(SOURCE DATA)

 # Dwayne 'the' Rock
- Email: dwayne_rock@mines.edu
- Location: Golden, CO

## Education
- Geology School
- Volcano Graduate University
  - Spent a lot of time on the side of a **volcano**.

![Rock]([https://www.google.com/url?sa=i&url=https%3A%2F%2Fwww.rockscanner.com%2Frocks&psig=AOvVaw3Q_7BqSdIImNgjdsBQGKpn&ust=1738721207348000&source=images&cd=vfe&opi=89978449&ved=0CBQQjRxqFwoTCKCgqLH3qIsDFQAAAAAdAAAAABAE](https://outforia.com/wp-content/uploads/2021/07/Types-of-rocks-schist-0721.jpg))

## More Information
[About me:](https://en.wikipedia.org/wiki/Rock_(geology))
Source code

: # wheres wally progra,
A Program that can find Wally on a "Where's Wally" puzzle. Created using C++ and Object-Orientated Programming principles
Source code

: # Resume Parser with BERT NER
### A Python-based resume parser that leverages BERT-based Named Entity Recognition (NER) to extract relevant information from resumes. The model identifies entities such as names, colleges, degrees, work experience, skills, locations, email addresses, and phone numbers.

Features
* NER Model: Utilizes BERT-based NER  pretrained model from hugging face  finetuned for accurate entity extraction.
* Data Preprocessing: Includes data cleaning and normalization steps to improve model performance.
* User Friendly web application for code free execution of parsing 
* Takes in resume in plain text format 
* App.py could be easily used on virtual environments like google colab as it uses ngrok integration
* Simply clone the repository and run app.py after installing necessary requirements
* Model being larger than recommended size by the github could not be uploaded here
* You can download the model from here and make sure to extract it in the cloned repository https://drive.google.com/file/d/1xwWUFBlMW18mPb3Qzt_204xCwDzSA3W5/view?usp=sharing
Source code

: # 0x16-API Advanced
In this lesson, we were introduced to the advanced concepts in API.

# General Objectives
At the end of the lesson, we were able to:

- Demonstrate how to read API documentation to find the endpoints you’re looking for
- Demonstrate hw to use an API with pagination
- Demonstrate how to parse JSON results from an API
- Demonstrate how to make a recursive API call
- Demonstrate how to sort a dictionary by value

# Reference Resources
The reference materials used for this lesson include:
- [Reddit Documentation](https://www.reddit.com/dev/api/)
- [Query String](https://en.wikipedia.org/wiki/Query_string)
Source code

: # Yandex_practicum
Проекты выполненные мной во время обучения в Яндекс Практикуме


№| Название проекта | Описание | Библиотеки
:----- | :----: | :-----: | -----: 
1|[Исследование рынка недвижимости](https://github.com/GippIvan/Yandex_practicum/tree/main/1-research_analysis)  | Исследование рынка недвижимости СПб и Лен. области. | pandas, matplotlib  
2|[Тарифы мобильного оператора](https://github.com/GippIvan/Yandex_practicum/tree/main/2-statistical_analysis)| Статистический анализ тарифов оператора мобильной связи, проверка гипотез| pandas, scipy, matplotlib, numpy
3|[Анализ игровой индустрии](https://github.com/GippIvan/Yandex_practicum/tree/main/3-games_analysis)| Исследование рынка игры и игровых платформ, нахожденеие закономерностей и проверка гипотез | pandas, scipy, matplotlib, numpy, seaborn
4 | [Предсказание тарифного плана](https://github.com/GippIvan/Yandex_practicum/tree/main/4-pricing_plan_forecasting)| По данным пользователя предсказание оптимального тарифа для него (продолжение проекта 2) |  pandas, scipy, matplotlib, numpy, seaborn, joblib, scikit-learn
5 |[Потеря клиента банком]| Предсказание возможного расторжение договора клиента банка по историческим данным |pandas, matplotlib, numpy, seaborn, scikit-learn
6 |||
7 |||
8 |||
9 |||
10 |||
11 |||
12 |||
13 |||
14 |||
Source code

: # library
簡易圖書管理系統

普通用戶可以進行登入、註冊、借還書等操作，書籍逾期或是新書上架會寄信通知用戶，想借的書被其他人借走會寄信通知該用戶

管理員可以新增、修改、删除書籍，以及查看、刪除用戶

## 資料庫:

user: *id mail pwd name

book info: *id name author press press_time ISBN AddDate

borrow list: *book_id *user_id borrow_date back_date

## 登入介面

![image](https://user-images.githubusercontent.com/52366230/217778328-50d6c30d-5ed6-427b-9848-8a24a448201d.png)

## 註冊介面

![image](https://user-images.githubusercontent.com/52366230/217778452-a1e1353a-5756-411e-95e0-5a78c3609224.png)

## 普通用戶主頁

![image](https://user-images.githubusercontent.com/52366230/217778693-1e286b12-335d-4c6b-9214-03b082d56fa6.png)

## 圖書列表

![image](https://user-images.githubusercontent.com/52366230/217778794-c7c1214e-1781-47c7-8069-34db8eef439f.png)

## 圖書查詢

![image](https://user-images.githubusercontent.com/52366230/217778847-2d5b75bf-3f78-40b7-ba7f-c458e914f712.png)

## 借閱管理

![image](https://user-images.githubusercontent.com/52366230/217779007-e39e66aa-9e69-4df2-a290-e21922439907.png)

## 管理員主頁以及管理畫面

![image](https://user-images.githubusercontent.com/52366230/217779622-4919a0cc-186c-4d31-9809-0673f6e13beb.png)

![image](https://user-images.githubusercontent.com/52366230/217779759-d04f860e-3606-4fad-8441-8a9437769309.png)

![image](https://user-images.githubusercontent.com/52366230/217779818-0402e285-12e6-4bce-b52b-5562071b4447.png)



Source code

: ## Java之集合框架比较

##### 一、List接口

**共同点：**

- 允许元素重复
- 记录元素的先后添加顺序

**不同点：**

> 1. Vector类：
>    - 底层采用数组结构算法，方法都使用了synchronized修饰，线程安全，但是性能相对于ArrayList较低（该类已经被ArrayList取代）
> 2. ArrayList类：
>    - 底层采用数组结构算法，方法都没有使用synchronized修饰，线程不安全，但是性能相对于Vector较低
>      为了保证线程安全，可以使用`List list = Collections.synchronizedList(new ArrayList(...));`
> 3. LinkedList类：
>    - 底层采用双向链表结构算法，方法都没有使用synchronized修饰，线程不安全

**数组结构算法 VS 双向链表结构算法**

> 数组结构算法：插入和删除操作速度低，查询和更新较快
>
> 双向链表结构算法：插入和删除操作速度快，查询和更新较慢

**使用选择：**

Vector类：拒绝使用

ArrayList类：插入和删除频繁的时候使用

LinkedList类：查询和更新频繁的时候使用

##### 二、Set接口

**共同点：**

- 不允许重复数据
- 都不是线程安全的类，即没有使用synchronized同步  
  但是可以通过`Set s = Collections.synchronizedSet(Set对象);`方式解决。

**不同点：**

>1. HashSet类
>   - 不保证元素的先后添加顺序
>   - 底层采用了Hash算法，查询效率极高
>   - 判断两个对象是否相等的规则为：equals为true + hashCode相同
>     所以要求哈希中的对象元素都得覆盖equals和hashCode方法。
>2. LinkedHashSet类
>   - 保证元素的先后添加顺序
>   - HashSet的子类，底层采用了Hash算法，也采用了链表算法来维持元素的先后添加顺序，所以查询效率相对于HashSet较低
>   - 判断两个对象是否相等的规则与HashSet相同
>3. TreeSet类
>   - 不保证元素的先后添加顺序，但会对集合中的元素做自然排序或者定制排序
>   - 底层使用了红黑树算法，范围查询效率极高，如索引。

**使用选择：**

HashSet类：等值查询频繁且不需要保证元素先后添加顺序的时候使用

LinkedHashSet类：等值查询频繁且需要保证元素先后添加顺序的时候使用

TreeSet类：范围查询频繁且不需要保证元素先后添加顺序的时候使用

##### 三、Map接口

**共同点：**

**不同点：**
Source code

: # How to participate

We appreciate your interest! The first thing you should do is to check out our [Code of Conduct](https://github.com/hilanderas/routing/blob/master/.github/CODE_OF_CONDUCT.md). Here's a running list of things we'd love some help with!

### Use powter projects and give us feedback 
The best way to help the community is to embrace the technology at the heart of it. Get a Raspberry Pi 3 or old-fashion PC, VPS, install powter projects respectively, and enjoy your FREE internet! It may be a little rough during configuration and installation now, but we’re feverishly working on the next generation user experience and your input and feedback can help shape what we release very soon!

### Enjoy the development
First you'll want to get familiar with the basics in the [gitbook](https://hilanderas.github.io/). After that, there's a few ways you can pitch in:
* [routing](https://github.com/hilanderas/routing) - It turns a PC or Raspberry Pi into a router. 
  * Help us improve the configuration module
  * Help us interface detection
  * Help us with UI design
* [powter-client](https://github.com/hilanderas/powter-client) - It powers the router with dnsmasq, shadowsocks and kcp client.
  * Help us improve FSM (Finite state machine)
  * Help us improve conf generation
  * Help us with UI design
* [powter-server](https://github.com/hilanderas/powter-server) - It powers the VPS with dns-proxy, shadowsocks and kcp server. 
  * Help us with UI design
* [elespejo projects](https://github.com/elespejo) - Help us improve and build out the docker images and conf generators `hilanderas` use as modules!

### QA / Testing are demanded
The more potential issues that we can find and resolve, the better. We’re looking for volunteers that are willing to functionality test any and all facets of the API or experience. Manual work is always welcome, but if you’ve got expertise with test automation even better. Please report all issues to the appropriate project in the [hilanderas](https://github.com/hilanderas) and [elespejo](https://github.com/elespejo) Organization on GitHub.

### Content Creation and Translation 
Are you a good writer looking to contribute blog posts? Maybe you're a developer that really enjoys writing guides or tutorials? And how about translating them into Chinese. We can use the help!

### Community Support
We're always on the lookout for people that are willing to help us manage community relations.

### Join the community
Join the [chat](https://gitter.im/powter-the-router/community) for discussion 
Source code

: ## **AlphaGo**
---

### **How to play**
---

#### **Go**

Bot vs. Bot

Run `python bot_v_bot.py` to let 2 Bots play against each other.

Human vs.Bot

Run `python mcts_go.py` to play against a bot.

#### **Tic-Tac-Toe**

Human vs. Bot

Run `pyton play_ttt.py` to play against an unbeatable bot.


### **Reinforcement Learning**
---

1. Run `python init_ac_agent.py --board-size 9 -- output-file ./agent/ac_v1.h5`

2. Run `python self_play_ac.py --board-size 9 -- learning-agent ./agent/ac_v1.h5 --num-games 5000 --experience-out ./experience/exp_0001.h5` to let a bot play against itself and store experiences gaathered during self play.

(End SOURCE DATA)

**TASK TO CARRY OUT:**
Copy out each line of the records that holds the string "LinkedList类".

**SOLVED EXERCISE:**
> 3. LinkedList类：
LinkedList类：查询和更新频繁的时候使用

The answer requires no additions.